The risk information derived using the framework can be used on the operator guideline development. As an example, dose evaluation based on distance is performed in the table above. Derive the distance that the operator should work and, if an accident occurs, derive the guideline for the rescue route of the rescue team. As a guideline, the worker works under 1 m. The rescue worker goes to the rescue work using the weighting machine at less than 1 m (Table 8).

Table 8. Yearly and daily possible working time

The annual radiation dose of radiation workers shall not exceed 20 mSv. If a worker work at a distance of 1 m, which is the minimum exposure, he will receive 0.018 mSv/h as shown in the Table 7, and the workable time will be 1111 h. Assuming that the worker can work around 300 days a year, the daily work time will be about 3 h and 40 min. As seeing the Table 6, If all three devices related to the internal exposure are out of order, over 2 h will exceed the daily dose. As another guideline, the internal exposure accident scenario results suggest that a check is made every 2 h in case three failures occur.

5 Conclusion

Assessment of exposure to nuclear power plant decommissioning process is very important for the safety of workers. In addition to the amount of worker’s exposure in normal decommissioning work, it is also necessary to evaluate the risk of the worker when an accident occurs during decommissioning process. Therefore, this study aims to develop a system for evaluating the risk of decommissioning work of nuclear power plants and proposed a framework for deriving accident scenarios.

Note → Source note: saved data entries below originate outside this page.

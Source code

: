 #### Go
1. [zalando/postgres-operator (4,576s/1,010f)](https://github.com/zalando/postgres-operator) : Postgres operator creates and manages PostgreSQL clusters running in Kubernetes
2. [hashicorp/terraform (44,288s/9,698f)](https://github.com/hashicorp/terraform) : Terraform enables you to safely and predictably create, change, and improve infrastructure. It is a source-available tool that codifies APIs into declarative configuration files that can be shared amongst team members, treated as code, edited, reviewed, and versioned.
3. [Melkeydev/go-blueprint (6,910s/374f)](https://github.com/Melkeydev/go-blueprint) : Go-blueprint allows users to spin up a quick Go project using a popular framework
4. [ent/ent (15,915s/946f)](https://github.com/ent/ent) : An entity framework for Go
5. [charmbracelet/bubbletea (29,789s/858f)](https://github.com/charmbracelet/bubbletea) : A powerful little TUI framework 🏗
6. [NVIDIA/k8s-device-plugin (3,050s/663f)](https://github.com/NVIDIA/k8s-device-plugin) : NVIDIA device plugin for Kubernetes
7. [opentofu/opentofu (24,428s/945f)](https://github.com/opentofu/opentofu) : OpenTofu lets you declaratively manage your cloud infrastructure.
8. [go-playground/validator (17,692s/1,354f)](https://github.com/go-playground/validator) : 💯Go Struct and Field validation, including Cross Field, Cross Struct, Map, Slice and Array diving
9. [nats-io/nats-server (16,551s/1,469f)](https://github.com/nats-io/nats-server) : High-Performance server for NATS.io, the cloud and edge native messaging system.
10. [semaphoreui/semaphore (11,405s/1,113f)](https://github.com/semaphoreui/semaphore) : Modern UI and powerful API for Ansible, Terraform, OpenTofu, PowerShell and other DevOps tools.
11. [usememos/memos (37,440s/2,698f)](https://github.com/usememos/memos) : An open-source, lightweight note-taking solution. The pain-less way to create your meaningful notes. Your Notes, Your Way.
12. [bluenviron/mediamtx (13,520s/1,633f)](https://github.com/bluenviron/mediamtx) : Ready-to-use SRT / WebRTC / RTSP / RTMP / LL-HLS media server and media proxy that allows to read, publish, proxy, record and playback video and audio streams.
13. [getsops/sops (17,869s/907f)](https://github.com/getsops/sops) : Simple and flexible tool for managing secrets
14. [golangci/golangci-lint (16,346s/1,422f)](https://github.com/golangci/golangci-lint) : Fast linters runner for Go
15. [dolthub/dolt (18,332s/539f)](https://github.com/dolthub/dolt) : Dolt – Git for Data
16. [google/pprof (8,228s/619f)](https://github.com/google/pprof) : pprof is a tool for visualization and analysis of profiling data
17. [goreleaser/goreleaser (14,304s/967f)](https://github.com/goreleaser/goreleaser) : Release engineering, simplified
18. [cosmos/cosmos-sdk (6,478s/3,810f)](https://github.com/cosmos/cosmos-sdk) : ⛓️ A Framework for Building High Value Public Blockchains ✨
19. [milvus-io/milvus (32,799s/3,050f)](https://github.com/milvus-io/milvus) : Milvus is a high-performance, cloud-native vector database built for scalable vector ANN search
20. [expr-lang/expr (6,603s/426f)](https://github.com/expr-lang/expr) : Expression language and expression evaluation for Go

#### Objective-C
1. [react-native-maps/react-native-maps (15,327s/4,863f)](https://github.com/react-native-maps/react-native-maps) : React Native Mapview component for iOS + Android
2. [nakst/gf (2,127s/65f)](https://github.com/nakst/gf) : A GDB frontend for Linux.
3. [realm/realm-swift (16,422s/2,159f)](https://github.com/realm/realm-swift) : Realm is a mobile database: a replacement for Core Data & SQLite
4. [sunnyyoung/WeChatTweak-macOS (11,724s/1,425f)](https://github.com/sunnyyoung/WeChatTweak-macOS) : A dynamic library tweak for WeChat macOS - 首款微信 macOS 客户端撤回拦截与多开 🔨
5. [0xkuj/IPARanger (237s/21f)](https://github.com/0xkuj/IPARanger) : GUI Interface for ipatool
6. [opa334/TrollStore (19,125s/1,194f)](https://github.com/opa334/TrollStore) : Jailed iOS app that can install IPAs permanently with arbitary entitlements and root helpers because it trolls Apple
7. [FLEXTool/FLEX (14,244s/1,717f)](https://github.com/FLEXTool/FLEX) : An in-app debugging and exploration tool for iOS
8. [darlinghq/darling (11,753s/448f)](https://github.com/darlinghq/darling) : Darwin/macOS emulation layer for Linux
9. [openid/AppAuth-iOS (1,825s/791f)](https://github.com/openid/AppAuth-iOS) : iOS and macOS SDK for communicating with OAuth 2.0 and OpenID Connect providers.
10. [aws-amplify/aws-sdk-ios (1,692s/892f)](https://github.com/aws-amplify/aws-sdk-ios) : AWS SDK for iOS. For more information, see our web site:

In this study, only one accident scenario was analyzed, but if the comprehensive risk is evaluated in consideration of various accident scenarios, the risk at the time of accident is expected to rise more than this value.

In addition, subjective evaluation by experts using semantic differential or fuzzy theory is often used as a risk evaluation during the actual dismantling process. Risk assessment with a quantitative model through this framework will be a risk assessment that can be further evaluated objectively. By developing worker’s guideline based on the results, a guide to minimize the risk of radiation is presented.